■ **RECORDS SUPPLIED**:
+++
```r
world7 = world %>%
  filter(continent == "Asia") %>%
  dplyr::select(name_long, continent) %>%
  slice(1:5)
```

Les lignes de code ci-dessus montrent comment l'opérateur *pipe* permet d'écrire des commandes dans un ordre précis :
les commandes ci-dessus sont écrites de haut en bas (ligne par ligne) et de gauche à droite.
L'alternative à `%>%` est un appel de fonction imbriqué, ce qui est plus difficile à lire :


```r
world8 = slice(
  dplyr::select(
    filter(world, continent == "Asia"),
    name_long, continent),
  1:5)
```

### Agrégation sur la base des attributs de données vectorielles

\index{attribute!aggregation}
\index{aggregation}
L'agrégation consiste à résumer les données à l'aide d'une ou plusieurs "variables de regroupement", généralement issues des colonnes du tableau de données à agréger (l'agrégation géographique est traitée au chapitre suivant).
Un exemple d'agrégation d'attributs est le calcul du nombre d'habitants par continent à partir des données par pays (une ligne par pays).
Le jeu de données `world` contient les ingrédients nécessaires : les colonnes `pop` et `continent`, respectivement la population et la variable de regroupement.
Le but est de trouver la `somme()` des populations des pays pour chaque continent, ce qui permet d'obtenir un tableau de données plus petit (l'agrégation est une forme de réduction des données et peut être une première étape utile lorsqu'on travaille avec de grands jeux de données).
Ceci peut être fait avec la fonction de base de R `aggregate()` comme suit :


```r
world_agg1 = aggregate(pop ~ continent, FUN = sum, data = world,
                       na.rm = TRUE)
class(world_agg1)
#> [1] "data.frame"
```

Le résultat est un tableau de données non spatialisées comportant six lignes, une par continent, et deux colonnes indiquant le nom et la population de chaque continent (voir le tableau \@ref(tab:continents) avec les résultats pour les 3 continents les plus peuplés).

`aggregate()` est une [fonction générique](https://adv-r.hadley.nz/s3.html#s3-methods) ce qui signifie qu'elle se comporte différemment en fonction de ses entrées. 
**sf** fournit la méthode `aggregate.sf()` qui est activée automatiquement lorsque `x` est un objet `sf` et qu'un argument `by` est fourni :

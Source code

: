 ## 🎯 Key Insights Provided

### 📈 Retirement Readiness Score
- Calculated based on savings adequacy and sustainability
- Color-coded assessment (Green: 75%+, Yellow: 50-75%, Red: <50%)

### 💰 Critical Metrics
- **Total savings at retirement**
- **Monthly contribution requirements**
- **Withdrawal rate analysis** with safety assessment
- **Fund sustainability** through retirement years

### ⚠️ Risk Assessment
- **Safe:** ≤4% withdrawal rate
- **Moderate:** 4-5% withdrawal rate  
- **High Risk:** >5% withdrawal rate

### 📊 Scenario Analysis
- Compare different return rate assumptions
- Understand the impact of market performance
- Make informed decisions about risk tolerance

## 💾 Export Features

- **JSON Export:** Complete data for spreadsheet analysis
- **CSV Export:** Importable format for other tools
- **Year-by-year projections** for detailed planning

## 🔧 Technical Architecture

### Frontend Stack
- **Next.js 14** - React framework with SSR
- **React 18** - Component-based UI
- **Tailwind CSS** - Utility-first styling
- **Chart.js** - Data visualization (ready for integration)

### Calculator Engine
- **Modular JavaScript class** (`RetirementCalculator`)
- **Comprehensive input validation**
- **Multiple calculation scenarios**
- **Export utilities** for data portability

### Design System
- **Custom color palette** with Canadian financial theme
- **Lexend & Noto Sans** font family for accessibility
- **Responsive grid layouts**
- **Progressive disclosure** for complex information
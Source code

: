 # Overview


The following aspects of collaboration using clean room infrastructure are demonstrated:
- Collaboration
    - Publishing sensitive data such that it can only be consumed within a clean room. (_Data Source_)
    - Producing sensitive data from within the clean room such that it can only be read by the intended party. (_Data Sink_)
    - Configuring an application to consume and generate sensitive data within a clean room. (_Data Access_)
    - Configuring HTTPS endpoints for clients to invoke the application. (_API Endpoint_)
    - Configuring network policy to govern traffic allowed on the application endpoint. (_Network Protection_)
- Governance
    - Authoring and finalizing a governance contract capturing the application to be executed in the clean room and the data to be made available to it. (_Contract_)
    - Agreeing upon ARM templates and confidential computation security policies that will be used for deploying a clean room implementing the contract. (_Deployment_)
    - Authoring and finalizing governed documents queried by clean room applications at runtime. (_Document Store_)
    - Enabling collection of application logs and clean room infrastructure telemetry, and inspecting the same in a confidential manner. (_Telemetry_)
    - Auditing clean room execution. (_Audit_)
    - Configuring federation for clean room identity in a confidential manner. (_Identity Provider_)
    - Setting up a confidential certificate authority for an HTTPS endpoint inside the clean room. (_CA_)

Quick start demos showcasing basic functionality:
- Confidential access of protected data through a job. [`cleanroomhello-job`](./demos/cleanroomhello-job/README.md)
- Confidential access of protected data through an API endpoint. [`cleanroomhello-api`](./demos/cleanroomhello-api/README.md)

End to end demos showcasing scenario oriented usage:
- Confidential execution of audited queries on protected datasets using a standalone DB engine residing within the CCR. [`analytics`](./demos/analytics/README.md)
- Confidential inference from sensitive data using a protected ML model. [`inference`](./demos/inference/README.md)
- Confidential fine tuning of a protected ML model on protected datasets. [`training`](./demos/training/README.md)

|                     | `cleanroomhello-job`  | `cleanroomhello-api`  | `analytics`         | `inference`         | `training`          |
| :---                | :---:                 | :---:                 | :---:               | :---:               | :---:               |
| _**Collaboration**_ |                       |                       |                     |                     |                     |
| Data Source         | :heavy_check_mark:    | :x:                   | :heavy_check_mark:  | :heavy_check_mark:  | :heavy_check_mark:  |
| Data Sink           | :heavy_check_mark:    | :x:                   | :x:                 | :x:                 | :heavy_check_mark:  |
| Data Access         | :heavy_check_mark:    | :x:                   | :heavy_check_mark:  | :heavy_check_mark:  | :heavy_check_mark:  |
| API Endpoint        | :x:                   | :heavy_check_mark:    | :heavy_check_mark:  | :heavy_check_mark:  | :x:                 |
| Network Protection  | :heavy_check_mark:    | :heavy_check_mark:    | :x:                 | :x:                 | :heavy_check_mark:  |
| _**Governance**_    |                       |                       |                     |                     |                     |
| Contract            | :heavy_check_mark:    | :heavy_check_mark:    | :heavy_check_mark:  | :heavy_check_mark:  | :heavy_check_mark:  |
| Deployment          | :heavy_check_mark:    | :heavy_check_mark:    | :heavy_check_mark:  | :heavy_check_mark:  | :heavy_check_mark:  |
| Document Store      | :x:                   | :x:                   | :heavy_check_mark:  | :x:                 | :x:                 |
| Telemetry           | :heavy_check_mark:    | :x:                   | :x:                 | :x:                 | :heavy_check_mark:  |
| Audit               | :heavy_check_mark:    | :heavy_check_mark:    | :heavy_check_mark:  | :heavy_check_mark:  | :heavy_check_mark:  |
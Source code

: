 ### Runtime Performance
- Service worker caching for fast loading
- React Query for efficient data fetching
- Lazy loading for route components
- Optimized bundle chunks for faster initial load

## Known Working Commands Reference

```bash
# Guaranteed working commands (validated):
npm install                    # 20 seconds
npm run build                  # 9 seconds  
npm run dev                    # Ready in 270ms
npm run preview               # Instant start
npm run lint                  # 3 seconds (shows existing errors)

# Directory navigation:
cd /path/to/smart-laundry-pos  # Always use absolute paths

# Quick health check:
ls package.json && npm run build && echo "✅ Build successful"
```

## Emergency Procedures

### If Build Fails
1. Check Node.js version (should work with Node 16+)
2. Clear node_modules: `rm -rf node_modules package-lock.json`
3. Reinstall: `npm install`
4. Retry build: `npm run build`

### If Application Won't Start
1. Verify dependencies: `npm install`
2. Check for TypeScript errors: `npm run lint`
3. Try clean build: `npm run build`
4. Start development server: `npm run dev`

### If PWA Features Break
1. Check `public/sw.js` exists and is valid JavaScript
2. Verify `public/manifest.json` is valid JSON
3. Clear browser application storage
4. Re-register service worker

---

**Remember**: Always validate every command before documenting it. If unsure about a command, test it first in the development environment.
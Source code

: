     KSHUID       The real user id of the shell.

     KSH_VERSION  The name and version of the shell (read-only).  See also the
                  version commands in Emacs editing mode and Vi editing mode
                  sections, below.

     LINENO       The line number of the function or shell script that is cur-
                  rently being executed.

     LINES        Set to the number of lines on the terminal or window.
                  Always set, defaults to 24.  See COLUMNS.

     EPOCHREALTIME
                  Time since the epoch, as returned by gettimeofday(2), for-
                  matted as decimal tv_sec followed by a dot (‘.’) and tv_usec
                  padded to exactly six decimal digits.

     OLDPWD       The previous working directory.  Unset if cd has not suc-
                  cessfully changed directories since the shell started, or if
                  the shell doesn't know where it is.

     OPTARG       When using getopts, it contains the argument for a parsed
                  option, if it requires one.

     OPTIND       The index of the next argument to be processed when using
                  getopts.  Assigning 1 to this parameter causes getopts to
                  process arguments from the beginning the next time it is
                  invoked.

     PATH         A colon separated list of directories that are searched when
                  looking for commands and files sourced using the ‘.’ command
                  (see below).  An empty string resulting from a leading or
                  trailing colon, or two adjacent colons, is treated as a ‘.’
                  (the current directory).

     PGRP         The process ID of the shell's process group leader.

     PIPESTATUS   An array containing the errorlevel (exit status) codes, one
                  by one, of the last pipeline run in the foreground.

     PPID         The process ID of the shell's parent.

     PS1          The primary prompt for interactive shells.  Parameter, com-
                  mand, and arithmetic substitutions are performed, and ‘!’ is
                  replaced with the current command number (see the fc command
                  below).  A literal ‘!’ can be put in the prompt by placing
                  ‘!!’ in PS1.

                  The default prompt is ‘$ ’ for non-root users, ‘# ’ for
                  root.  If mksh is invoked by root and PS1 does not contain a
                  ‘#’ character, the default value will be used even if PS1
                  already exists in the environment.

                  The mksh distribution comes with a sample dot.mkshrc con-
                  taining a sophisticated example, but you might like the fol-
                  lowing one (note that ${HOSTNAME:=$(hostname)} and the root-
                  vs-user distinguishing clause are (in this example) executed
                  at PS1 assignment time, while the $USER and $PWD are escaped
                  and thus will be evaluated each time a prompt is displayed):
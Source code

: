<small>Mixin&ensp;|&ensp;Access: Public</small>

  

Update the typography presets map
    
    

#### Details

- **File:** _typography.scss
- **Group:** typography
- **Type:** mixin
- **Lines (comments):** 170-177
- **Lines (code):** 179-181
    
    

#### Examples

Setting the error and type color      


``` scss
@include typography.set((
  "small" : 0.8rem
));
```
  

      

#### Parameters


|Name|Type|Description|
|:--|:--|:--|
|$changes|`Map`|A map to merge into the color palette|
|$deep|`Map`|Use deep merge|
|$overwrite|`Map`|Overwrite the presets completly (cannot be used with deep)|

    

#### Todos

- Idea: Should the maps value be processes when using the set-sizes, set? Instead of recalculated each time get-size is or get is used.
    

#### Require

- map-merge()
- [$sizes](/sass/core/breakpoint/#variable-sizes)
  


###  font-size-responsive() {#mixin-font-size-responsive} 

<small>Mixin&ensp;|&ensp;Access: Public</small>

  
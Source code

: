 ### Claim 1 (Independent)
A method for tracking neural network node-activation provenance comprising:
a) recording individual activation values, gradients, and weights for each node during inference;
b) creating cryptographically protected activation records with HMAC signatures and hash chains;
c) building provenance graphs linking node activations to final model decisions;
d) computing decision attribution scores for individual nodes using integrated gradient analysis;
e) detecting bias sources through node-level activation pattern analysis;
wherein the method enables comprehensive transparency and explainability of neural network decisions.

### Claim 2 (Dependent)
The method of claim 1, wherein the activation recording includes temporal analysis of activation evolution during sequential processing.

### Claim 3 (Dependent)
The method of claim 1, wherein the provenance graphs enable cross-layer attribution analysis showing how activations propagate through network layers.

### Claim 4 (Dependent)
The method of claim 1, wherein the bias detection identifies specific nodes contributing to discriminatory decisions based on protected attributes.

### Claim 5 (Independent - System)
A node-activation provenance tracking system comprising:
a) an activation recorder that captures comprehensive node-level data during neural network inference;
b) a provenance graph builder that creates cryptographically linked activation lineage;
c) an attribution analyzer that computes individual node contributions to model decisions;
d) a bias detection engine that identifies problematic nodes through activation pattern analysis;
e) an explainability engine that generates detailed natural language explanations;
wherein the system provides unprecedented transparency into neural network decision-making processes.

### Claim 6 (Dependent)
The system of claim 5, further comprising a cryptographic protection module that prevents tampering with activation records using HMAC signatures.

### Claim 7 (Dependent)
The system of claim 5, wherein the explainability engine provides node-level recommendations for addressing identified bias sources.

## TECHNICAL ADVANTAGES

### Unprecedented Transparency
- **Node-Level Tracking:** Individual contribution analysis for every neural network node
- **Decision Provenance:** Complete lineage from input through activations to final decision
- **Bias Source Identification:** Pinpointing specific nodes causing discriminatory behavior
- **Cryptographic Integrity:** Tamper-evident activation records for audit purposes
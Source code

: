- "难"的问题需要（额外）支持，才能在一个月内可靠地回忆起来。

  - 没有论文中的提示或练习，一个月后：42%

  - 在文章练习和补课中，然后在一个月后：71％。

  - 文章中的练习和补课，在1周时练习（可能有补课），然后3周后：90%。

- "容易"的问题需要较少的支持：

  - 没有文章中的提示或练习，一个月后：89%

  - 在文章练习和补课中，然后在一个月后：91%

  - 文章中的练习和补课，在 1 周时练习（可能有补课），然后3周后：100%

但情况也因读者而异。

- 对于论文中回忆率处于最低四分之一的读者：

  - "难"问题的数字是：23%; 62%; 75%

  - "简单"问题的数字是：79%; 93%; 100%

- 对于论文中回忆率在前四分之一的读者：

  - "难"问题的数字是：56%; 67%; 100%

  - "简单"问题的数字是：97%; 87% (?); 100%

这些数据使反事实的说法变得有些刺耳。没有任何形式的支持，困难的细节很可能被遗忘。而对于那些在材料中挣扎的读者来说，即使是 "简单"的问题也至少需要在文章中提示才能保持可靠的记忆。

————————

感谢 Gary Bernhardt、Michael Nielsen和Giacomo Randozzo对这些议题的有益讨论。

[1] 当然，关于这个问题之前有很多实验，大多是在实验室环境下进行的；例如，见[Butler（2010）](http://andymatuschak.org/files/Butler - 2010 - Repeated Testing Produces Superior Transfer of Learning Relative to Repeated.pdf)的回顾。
+++
■ **EXERCISE REQUIREMENTS**: Beginning at the line above that contains "Les lignes de", return each line exactly through the line that contains "L'agrégation consiste à", and no others.

■ **RESPONSE BOX**:
Les lignes de code ci-dessus montrent comment l'opérateur *pipe* permet d'écrire des commandes dans un ordre précis :
les commandes ci-dessus sont écrites de haut en bas (ligne par ligne) et de gauche à droite.
L'alternative à `%>%` est un appel de fonction imbriqué, ce qui est plus difficile à lire :


```r
world8 = slice(
  dplyr::select(
    filter(world, continent == "Asia"),
    name_long, continent),
  1:5)
```

### Agrégation sur la base des attributs de données vectorielles

\index{attribute!aggregation}
\index{aggregation}
L'agrégation consiste à résumer les données à l'aide d'une ou plusieurs "variables de regroupement", généralement issues des colonnes du tableau de données à agréger (l'agrégation géographique est traitée au chapitre suivant).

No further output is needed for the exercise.